Count every line in the data below where the word "module" appears, then state only that count.
DATA EXTRACTS section start
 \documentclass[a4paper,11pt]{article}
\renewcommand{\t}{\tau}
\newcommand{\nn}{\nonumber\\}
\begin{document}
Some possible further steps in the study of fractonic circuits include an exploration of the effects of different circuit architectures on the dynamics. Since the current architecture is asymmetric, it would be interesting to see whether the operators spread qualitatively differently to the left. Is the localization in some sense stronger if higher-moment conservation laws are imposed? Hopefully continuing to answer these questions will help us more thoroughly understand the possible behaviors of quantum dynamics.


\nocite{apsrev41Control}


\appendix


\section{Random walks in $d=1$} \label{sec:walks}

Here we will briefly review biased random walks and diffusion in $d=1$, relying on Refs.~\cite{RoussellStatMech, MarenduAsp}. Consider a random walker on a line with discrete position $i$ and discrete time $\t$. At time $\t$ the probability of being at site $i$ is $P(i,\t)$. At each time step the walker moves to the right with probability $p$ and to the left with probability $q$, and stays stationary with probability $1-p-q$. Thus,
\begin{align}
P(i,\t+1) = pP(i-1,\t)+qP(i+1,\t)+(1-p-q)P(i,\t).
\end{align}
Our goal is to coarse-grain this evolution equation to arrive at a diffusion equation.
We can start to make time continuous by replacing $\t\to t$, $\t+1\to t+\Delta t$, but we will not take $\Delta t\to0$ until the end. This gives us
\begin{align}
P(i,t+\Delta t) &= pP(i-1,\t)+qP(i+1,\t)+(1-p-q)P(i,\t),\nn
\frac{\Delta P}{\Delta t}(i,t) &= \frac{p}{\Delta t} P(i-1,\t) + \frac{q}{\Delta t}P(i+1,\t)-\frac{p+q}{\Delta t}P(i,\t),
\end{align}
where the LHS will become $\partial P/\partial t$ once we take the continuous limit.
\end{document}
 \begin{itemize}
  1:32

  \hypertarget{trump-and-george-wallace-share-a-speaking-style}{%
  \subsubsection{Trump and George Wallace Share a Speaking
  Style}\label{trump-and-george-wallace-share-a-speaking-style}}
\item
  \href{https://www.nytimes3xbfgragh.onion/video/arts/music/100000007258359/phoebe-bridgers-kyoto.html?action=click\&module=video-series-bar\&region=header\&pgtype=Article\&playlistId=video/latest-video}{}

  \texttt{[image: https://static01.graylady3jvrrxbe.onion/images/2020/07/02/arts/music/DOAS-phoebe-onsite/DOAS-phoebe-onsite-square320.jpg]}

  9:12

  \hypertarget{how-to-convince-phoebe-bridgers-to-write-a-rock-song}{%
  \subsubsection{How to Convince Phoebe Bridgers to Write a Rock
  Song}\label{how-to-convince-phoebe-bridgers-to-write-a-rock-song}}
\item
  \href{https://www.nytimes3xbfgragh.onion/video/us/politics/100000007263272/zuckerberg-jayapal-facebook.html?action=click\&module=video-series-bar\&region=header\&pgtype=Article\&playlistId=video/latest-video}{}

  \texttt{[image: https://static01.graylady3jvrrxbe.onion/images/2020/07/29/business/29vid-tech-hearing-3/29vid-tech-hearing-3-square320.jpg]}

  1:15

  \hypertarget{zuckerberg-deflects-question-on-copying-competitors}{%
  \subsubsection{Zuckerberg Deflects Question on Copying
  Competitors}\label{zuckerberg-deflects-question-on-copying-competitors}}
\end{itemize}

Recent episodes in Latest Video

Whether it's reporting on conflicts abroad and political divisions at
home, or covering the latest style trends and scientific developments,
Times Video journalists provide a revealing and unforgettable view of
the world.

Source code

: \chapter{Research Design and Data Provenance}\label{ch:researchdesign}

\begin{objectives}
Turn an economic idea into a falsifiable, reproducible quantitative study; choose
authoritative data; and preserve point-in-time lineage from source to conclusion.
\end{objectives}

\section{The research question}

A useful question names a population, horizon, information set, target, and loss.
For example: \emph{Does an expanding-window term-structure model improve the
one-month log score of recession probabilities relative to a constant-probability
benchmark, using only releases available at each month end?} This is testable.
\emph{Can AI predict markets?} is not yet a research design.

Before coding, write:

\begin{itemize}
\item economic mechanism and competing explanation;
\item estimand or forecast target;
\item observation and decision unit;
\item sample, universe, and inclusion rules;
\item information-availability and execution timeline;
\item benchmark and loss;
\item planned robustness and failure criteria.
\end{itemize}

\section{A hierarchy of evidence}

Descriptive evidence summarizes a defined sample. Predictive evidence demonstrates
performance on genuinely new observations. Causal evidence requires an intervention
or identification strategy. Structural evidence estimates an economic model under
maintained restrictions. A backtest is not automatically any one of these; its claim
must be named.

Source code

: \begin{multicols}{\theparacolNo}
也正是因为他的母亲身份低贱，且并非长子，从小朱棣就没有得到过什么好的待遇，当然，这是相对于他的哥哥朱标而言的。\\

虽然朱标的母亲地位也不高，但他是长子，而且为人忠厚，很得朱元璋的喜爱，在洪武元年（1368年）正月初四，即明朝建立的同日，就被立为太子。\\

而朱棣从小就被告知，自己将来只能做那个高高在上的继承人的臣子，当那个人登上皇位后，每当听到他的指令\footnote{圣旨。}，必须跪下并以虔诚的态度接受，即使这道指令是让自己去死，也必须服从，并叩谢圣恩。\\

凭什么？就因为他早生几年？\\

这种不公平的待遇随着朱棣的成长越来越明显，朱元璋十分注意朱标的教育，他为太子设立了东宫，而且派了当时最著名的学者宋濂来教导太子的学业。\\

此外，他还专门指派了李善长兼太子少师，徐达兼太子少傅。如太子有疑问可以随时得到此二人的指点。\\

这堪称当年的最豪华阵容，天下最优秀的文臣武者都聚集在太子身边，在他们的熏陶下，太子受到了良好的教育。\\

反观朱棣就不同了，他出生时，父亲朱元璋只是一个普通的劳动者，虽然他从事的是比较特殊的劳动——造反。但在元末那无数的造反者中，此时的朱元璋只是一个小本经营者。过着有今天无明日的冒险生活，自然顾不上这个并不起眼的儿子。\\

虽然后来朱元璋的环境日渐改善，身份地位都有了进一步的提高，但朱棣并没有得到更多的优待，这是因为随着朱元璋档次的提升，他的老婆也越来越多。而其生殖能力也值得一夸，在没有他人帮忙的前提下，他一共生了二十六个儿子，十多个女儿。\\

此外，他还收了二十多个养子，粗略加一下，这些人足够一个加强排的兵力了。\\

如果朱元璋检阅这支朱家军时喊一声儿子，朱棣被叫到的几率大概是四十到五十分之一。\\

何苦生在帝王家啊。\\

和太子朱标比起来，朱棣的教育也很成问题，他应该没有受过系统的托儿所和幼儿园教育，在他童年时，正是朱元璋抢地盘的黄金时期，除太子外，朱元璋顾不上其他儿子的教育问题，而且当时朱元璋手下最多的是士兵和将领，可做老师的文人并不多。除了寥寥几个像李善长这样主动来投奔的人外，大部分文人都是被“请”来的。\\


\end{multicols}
DATA EXTRACTS section end
SOLUTION FOR THIS PROBLEM: 2